Stored dataset items:

________________________

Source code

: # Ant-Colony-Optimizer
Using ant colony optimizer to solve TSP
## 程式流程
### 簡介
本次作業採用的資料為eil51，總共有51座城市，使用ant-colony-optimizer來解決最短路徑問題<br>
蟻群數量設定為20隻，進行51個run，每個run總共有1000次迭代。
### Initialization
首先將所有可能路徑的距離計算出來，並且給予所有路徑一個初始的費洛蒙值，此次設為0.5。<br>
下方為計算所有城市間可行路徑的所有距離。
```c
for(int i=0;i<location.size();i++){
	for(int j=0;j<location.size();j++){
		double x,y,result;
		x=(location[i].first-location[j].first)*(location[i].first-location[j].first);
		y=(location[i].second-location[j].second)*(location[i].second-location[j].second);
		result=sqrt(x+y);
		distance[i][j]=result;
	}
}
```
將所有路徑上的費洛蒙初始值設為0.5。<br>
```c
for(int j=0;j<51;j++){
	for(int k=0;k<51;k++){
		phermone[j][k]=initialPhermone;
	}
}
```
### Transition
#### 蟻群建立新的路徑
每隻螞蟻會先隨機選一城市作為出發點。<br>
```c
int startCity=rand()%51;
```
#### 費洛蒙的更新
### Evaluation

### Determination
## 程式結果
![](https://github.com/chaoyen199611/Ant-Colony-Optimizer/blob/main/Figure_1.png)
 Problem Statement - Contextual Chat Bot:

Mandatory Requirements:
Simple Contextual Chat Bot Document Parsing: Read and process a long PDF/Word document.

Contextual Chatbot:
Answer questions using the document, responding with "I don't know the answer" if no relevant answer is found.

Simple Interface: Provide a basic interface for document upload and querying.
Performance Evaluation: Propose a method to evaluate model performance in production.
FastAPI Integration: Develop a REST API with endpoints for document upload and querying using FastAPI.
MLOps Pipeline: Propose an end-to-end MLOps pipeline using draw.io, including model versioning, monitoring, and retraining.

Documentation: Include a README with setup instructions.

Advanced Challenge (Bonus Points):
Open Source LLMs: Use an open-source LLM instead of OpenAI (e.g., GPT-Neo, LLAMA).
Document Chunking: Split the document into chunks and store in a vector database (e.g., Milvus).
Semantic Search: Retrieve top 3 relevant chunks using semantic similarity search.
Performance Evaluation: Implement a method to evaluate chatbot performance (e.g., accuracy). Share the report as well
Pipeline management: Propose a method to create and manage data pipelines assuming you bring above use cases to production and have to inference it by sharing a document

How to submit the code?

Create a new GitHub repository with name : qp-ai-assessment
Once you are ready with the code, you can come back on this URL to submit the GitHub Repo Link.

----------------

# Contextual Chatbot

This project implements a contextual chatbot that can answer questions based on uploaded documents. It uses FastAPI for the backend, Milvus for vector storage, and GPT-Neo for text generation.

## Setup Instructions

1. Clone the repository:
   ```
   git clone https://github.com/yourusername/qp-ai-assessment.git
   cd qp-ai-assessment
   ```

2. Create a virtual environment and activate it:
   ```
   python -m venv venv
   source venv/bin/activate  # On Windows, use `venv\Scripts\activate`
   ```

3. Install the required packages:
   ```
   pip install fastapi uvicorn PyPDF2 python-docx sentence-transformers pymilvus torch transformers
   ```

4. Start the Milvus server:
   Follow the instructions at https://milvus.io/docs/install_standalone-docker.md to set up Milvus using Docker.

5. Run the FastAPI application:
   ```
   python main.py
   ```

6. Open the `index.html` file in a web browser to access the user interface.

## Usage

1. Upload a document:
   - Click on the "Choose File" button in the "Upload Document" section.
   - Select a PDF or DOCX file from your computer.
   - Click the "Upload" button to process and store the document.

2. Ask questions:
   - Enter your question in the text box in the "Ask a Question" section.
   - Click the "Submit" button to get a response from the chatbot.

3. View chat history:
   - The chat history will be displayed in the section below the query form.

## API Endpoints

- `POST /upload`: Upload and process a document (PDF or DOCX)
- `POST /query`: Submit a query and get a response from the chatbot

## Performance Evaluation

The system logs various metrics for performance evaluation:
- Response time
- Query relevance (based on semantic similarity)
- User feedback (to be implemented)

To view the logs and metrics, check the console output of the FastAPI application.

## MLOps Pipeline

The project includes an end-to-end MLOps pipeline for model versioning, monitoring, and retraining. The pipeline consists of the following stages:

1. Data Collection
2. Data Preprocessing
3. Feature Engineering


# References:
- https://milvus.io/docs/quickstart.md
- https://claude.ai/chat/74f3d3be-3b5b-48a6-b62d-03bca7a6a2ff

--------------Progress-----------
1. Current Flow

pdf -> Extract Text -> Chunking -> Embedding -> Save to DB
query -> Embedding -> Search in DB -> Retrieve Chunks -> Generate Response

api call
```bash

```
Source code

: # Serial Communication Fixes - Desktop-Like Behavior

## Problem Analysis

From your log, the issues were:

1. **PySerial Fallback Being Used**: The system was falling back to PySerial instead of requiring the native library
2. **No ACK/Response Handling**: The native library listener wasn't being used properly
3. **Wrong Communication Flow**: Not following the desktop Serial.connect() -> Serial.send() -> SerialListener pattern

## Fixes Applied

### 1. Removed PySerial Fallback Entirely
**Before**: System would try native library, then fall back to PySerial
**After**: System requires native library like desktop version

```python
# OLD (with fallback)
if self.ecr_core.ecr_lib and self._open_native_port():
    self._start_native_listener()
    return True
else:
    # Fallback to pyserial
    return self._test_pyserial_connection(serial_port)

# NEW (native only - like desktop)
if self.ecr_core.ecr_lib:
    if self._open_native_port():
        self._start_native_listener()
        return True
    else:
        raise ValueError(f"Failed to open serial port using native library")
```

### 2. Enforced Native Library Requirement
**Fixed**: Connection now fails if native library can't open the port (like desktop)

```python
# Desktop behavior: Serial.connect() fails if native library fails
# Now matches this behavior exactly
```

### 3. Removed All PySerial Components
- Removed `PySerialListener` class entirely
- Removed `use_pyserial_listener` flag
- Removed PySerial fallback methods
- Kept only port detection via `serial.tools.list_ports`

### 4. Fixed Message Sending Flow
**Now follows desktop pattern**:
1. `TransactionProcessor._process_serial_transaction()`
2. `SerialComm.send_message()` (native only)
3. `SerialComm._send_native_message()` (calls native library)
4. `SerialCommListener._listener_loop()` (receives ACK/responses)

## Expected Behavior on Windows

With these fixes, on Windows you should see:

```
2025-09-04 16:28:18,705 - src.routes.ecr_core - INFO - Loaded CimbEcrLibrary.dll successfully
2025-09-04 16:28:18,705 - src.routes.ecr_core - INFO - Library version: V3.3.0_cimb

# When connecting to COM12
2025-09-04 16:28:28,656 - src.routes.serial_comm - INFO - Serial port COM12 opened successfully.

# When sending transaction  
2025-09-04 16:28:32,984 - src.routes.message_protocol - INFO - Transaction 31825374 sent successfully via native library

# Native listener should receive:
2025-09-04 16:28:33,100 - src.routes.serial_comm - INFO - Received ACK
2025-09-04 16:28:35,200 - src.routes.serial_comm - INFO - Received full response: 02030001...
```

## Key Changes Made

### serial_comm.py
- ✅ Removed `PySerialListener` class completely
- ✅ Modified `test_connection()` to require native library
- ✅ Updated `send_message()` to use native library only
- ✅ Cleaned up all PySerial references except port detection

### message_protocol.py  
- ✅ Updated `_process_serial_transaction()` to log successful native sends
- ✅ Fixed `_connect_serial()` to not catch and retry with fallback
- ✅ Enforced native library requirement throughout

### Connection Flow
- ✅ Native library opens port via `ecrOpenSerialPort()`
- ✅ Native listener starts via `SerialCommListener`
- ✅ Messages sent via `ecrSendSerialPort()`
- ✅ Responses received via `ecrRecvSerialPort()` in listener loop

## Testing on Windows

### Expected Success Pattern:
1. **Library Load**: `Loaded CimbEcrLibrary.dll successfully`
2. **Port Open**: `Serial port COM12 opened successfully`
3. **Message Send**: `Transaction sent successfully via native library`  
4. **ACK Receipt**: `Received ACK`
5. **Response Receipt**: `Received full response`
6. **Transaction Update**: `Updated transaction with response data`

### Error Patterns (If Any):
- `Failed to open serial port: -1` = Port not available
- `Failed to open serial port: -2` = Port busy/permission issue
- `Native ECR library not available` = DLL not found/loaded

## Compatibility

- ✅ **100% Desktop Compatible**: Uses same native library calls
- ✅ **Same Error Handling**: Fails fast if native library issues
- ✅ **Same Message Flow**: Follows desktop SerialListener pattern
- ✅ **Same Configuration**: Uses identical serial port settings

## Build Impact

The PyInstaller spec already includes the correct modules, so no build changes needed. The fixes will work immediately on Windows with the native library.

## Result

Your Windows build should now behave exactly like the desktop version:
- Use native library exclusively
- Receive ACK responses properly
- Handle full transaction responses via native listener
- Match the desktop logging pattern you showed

________________________

# Exercise requirements
What are the lines above, starting at the one with "fall back to PySerial" and ending at the one with "- ✅ Removed"? Give them again exactly, and only them.

# Answer to this problem
**Before**: System would try native library, then fall back to PySerial
**After**: System requires native library like desktop version

```python
# OLD (with fallback)
if self.ecr_core.ecr_lib and self._open_native_port():
    self._start_native_listener()
    return True
else:
    # Fallback to pyserial
    return self._test_pyserial_connection(serial_port)

# NEW (native only - like desktop)
if self.ecr_core.ecr_lib:
    if self._open_native_port():
        self._start_native_listener()
        return True
    else:
        raise ValueError(f"Failed to open serial port using native library")
```

### 2. Enforced Native Library Requirement
**Fixed**: Connection now fails if native library can't open the port (like desktop)

```python
# Desktop behavior: Serial.connect() fails if native library fails
# Now matches this behavior exactly
```

### 3. Removed All PySerial Components
- Removed `PySerialListener` class entirely
- Removed `use_pyserial_listener` flag
- Removed PySerial fallback methods
- Kept only port detection via `serial.tools.list_ports`

### 4. Fixed Message Sending Flow
**Now follows desktop pattern**:
1. `TransactionProcessor._process_serial_transaction()`
2. `SerialComm.send_message()` (native only)
3. `SerialComm._send_native_message()` (calls native library)
4. `SerialCommListener._listener_loop()` (receives ACK/responses)

## Expected Behavior on Windows

With these fixes, on Windows you should see:

```
2025-09-04 16:28:18,705 - src.routes.ecr_core - INFO - Loaded CimbEcrLibrary.dll successfully
2025-09-04 16:28:18,705 - src.routes.ecr_core - INFO - Library version: V3.3.0_cimb

# When connecting to COM12
2025-09-04 16:28:28,656 - src.routes.serial_comm - INFO - Serial port COM12 opened successfully.

# When sending transaction  
2025-09-04 16:28:32,984 - src.routes.message_protocol - INFO - Transaction 31825374 sent successfully via native library

# Native listener should receive:
2025-09-04 16:28:33,100 - src.routes.serial_comm - INFO - Received ACK
2025-09-04 16:28:35,200 - src.routes.serial_comm - INFO - Received full response: 02030001...
```

## Key Changes Made

### serial_comm.py
- ✅ Removed `PySerialListener` class completely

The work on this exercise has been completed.